Work request:
Could you copy out every line of the data where the word "label" occurs?
--- Provided entries ---
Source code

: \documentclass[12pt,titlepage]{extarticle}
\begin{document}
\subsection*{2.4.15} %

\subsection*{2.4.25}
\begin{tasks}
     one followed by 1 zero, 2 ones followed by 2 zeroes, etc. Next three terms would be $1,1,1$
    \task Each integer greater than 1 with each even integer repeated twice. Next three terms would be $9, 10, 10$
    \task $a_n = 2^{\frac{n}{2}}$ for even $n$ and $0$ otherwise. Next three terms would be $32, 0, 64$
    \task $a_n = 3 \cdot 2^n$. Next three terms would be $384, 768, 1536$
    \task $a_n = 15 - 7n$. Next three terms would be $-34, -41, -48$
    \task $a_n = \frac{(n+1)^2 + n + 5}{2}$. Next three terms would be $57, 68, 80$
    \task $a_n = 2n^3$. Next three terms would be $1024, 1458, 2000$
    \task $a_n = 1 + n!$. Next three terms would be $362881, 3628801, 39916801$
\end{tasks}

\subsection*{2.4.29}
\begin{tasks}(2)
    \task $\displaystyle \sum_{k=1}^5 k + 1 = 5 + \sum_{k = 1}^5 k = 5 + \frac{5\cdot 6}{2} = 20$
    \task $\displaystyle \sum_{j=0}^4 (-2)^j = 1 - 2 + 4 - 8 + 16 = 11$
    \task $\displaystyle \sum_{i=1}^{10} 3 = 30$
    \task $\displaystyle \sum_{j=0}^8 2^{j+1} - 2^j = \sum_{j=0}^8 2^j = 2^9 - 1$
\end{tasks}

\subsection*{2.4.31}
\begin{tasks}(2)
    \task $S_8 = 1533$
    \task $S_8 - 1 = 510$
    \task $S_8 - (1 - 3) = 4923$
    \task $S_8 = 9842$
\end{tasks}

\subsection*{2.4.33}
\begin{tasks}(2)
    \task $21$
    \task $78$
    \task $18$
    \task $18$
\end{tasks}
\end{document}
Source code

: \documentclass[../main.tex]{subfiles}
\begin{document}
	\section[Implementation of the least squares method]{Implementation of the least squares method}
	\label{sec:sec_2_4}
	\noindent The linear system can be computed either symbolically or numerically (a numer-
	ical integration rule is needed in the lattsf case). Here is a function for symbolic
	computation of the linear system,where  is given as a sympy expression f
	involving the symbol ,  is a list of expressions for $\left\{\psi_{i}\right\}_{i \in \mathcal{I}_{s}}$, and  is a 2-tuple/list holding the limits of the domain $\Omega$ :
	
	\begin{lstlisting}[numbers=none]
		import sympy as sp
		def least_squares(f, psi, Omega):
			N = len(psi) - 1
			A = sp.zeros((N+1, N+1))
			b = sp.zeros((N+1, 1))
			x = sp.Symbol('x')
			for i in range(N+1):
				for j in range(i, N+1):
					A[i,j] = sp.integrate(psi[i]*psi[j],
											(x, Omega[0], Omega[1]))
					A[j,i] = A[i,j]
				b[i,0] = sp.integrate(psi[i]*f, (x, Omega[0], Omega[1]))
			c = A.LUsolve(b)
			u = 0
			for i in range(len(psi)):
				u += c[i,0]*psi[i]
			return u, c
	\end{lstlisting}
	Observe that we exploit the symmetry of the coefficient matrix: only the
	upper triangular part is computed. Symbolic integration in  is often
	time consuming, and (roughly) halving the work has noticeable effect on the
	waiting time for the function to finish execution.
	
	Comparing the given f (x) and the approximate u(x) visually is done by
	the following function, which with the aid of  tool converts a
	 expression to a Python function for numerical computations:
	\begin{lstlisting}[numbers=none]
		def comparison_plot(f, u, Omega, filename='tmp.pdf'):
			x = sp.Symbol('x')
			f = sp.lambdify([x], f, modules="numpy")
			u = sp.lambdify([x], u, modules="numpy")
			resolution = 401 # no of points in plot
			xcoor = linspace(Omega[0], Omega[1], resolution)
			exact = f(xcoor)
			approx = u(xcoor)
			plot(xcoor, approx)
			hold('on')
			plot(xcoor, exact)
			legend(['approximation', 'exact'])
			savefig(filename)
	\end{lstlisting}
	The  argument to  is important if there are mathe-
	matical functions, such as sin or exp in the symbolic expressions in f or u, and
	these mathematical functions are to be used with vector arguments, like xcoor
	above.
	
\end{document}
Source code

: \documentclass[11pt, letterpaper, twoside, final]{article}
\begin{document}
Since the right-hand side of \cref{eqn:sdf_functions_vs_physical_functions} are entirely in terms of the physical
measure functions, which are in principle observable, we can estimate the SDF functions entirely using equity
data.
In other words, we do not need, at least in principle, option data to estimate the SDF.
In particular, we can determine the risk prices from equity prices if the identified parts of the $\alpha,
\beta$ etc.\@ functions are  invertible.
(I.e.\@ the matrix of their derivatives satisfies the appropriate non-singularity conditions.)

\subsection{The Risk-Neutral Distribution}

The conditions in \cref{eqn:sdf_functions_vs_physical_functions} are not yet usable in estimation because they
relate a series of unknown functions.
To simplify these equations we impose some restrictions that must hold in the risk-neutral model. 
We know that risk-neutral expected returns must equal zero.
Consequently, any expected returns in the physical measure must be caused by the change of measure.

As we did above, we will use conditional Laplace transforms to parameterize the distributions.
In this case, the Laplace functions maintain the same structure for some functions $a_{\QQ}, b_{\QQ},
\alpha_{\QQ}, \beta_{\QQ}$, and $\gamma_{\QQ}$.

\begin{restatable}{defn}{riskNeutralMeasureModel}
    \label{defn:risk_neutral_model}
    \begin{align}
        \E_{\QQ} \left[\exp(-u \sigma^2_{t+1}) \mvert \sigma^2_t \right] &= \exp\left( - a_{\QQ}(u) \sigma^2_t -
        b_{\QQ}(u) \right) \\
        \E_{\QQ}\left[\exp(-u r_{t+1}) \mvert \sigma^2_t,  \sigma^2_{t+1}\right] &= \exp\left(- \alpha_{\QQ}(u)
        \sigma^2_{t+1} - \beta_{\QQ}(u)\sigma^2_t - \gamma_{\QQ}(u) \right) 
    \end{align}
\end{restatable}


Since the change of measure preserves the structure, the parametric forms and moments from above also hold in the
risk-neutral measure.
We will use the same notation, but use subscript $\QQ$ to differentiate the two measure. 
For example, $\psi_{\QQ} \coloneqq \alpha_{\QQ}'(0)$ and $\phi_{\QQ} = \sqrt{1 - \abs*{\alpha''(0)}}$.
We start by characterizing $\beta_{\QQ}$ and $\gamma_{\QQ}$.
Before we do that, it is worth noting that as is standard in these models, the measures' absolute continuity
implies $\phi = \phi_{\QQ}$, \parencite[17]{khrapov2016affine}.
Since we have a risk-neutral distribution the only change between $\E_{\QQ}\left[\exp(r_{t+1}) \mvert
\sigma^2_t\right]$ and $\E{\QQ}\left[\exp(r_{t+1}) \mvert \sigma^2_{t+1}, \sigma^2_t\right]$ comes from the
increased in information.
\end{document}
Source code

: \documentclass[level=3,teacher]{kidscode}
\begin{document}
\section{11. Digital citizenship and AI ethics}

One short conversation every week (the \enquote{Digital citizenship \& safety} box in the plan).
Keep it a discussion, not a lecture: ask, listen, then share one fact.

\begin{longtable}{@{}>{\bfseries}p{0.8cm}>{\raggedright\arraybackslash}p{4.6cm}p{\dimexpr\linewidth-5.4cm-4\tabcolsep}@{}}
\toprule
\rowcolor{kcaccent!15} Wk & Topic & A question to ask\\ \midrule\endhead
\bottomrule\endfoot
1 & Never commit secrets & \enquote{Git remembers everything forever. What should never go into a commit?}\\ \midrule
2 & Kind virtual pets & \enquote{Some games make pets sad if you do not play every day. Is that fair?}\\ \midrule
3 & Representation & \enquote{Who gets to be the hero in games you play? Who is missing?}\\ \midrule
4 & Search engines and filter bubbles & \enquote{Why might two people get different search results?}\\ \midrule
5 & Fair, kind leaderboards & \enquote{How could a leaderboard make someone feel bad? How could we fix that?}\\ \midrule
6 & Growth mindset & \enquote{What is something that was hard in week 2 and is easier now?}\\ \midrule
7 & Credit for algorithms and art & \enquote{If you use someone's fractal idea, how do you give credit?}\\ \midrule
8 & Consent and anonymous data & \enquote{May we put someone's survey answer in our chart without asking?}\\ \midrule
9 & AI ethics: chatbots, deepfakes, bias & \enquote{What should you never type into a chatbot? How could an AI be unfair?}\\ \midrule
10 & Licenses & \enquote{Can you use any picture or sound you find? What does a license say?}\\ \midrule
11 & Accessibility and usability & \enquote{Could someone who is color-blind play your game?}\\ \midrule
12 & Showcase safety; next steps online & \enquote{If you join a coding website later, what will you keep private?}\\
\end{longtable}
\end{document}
---
Written solution:
	\label{sec:sec_2_4}
    \label{defn:risk_neutral_model}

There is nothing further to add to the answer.